= Beginning of Section =

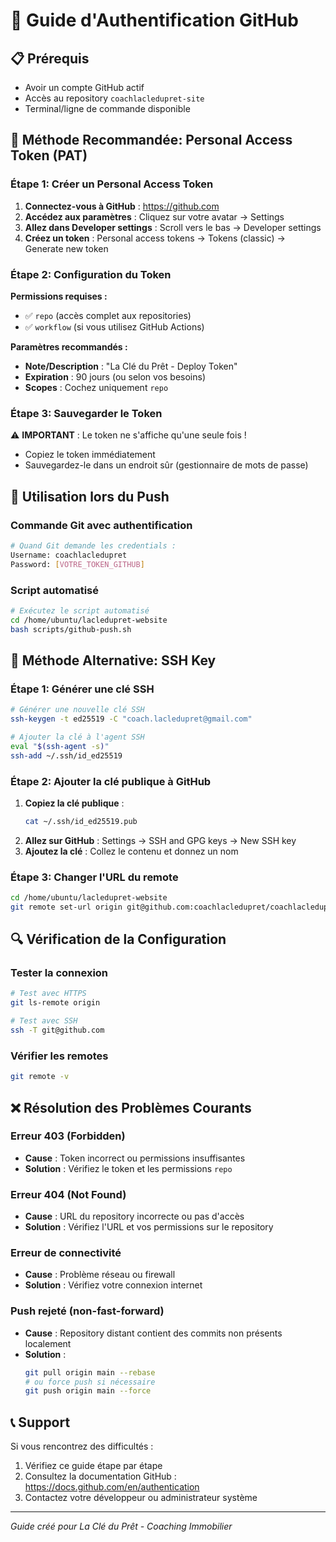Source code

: 
# 🔐 Guide d'Authentification GitHub

## 📋 Prérequis
- Avoir un compte GitHub actif
- Accès au repository `coachlacledupret-site`
- Terminal/ligne de commande disponible

## 🎯 Méthode Recommandée: Personal Access Token (PAT)

### Étape 1: Créer un Personal Access Token
1. **Connectez-vous à GitHub** : https://github.com
2. **Accédez aux paramètres** : Cliquez sur votre avatar → Settings
3. **Allez dans Developer settings** : Scroll vers le bas → Developer settings
4. **Créez un token** : Personal access tokens → Tokens (classic) → Generate new token

### Étape 2: Configuration du Token
**Permissions requises :**
- ✅ `repo` (accès complet aux repositories)
- ✅ `workflow` (si vous utilisez GitHub Actions)

**Paramètres recommandés :**
- **Note/Description** : "La Clé du Prêt - Deploy Token"
- **Expiration** : 90 jours (ou selon vos besoins)
- **Scopes** : Cochez uniquement `repo`

### Étape 3: Sauvegarder le Token
⚠️ **IMPORTANT** : Le token ne s'affiche qu'une seule fois !
- Copiez le token immédiatement
- Sauvegardez-le dans un endroit sûr (gestionnaire de mots de passe)

## 🚀 Utilisation lors du Push

### Commande Git avec authentification
```bash
# Quand Git demande les credentials :
Username: coachlacledupret
Password: [VOTRE_TOKEN_GITHUB]
```

### Script automatisé
```bash
# Exécutez le script automatisé
cd /home/ubuntu/lacledupret-website
bash scripts/github-push.sh
```

## 🔧 Méthode Alternative: SSH Key

### Étape 1: Générer une clé SSH
```bash
# Générer une nouvelle clé SSH
ssh-keygen -t ed25519 -C "coach.lacledupret@gmail.com"

# Ajouter la clé à l'agent SSH
eval "$(ssh-agent -s)"
ssh-add ~/.ssh/id_ed25519
```

### Étape 2: Ajouter la clé publique à GitHub
1. **Copiez la clé publique** :
   ```bash
   cat ~/.ssh/id_ed25519.pub
   ```
2. **Allez sur GitHub** : Settings → SSH and GPG keys → New SSH key
3. **Ajoutez la clé** : Collez le contenu et donnez un nom

### Étape 3: Changer l'URL du remote
```bash
cd /home/ubuntu/lacledupret-website
git remote set-url origin git@github.com:coachlacledupret/coachlacledupret-site.git
```

## 🔍 Vérification de la Configuration

### Tester la connexion
```bash
# Test avec HTTPS
git ls-remote origin

# Test avec SSH
ssh -T git@github.com
```

### Vérifier les remotes
```bash
git remote -v
```

## ❌ Résolution des Problèmes Courants

### Erreur 403 (Forbidden)
- **Cause** : Token incorrect ou permissions insuffisantes
- **Solution** : Vérifiez le token et les permissions `repo`

### Erreur 404 (Not Found)
- **Cause** : URL du repository incorrecte ou pas d'accès
- **Solution** : Vérifiez l'URL et vos permissions sur le repository

### Erreur de connectivité
- **Cause** : Problème réseau ou firewall
- **Solution** : Vérifiez votre connexion internet

### Push rejeté (non-fast-forward)
- **Cause** : Repository distant contient des commits non présents localement
- **Solution** : 
  ```bash
  git pull origin main --rebase
  # ou force push si nécessaire
  git push origin main --force
  ```

## 📞 Support

Si vous rencontrez des difficultés :
1. Vérifiez ce guide étape par étape
2. Consultez la documentation GitHub : https://docs.github.com/en/authentication
3. Contactez votre développeur ou administrateur système

---
*Guide créé pour La Clé du Prêt - Coaching Immobilier*
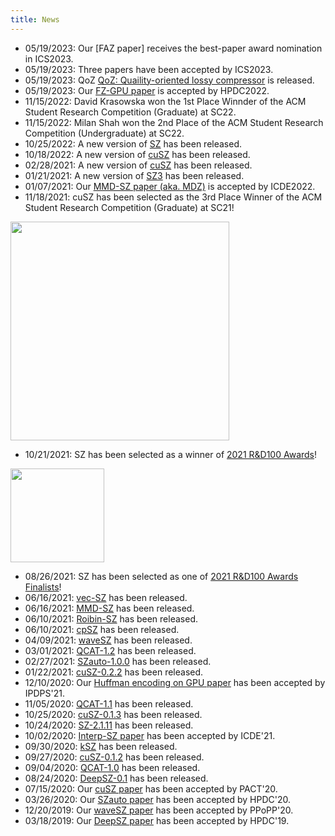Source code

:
```yaml
---
title: News
---
```

- 05/19/2023: Our [FAZ paper] receives the best-paper award nomination in ICS2023. 
- 05/19/2023: Three papers have been accepted by ICS2023.
- 05/19/2023: QoZ [QoZ: Quaility-oriented lossy compressor](https://github.com/szcompressor/QoZ) is released. 
- 05/19/2023: Our [FZ-GPU paper](https://github.com/szcompressor/FZ-GPU) is accepted by HPDC2022.
- 11/15/2022: David Krasowska won the 1st Place Winnder of the ACM Student Research Competition (Graduate) at SC22.
- 11/15/2022: Milan Shah won the 2nd Place of the ACM Student Research Competition (Undergraduate) at SC22.
- 10/25/2022: A new version of [SZ](https://github.com/szcompressor/SZ/releases/tag/v2.1.12.5) has been released. 
- 10/18/2022: A new version of [cuSZ](https://github.com/szcompressor/cuSZ/releases/tag/v0.3.1) has been released. 
- 02/28/2021: A new version of [cuSZ](https://github.com/szcompressor/cuSZ/releases/tag/v0.3-rc1) has been released. 
- 01/21/2021: A new version of [SZ3](https://github.com/szcompressor/SZ3) has been released.
- 01/07/2021: Our [MMD-SZ paper (aka. MDZ)](https://github.com/szcompressor/MMD-SZ) is accepted by ICDE2022.
- 11/18/2021: cuSZ has been selected as the 3rd Place Winner of the ACM Student Research Competition (Graduate) at SC21!

<img width="350" img align="top" src="https://user-images.githubusercontent.com/5705572/142637837-0e654084-145e-4daa-9769-765db0e6852b.png" border="0">

- 10/21/2021: SZ has been selected as a winner of [2021 R&D100 Awards](https://www.rdworldonline.com/rd-100-2021-winner/sz-a-lossy-compression-framework-for-scientific-data/)!

<img width="150" img align="top" src="https://user-images.githubusercontent.com/5705572/138370955-856c4d86-65f1-428e-96ea-bfdd2396b397.jpeg" border="0">

- 08/26/2021: SZ has been selected as one of [2021 R&D100 Awards Finalists](https://www.rdworldonline.com/finalists-for-2021-rd-100-awards-are-unveiled/)!
- 06/16/2021: [vec-SZ](https://github.com/szcompressor/vecSZ) has been released.
- 06/16/2021: [MMD-SZ](https://github.com/szcompressor/MMD-SZ) has been released. 
- 06/10/2021: [Roibin-SZ](https://github.com/szcompressor/SZ/tree/master/example/roibin_example) has been released. 
- 06/10/2021: [cpSZ](https://github.com/szcompressor/cpSZ) has been released. 
- 04/09/2021: [waveSZ](https://github.com/szcompressor/SZ_HLS) has been released. 
- 03/01/2021: [QCAT-1.2](https://github.com/szcompressor/qcat/releases/download/1.2/qcat-1.2.tar.gz) has been released. 
- 02/27/2021: [SZauto-1.0.0](https://github.com/szcompressor/SZauto/releases/download/1.0.0/SZauto-1.0.0.tar.gz) has been released.
- 01/22/2021: [cuSZ-0.2.2](https://github.com/szcompressor/cuSZ/releases/download/v0.2.0/cuSZ-0.2.0.tar.gz) has been released. 
- 12/10/2020: Our [Huffman encoding on GPU paper](https://arxiv.org/abs/2010.10039) has been accepted by IPDPS'21. 
- 11/05/2020: [QCAT-1.1](https://github.com/szcompressor/qcat/releases/download/v1.1/qcat-1.1.tar.gz) has been released. 
- 10/25/2020: [cuSZ-0.1.3](https://github.com/szcompressor/cuSZ/releases/download/v0.1.3/cuSZ-0.1.3.tar.gz) has been released. 
- 10/24/2020: [SZ-2.1.11](https://github.com/szcompressor/SZ/releases/download/v2.1.11/SZ-2.1.11.tar.gz) has been released.
- 10/02/2020: [Interp-SZ paper](https://icde2021.gr/accepted-papers/) has been accepted by ICDE'21.
- 09/30/2020: [kSZ](https://github.com/szcompressor/kokkosSZ) has been released. 
- 09/27/2020: [cuSZ-0.1.2](https://github.com/szcompressor/cuSZ/releases/download/v0.1.2/cuSZ-0.1.2.tar.gz) has been released. 
- 09/04/2020: [QCAT-1.0](https://github.com/szcompressor/qcat/releases/download/v1.0/qcat-1.0.tar.gz) has been released. 
- 08/24/2020: [DeepSZ-0.1](https://github.com/szcompressor/DeepSZ/releases/download/v0.1/DeepSZ-0.1.tar.gz) has been released.
- 07/15/2020: Our [cuSZ paper](https://dl.acm.org/doi/abs/10.1145/3410463.3414624) has been accepted by PACT'20.
- 03/26/2020: Our [SZauto paper](https://dl.acm.org/doi/abs/10.1145/3369583.3392688) has been accepted by HPDC'20.
- 12/20/2019: Our [waveSZ paper](https://dl.acm.org/doi/10.1145/3332466.3374525) has been accepted by PPoPP'20.
- 03/18/2019: Our [DeepSZ paper](https://dl.acm.org/doi/10.1145/3307681.3326608) has been accepted by HPDC'19.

= End of Section =

YOUR GOAL
Your answer must be the exact lines from the records above, from the one containing "2. Consultez la" through the one containing "- 05/19/2023: Our [FAZ", both included, with every picture left out.

ANSWER SECTION
2. Consultez la documentation GitHub : https://docs.github.com/en/authentication
3. Contactez votre développeur ou administrateur système

---
*Guide créé pour La Clé du Prêt - Coaching Immobilier*
Source code

:
```yaml
---
title: News
---
```

- 05/19/2023: Our [FAZ paper] receives the best-paper award nomination in ICS2023. 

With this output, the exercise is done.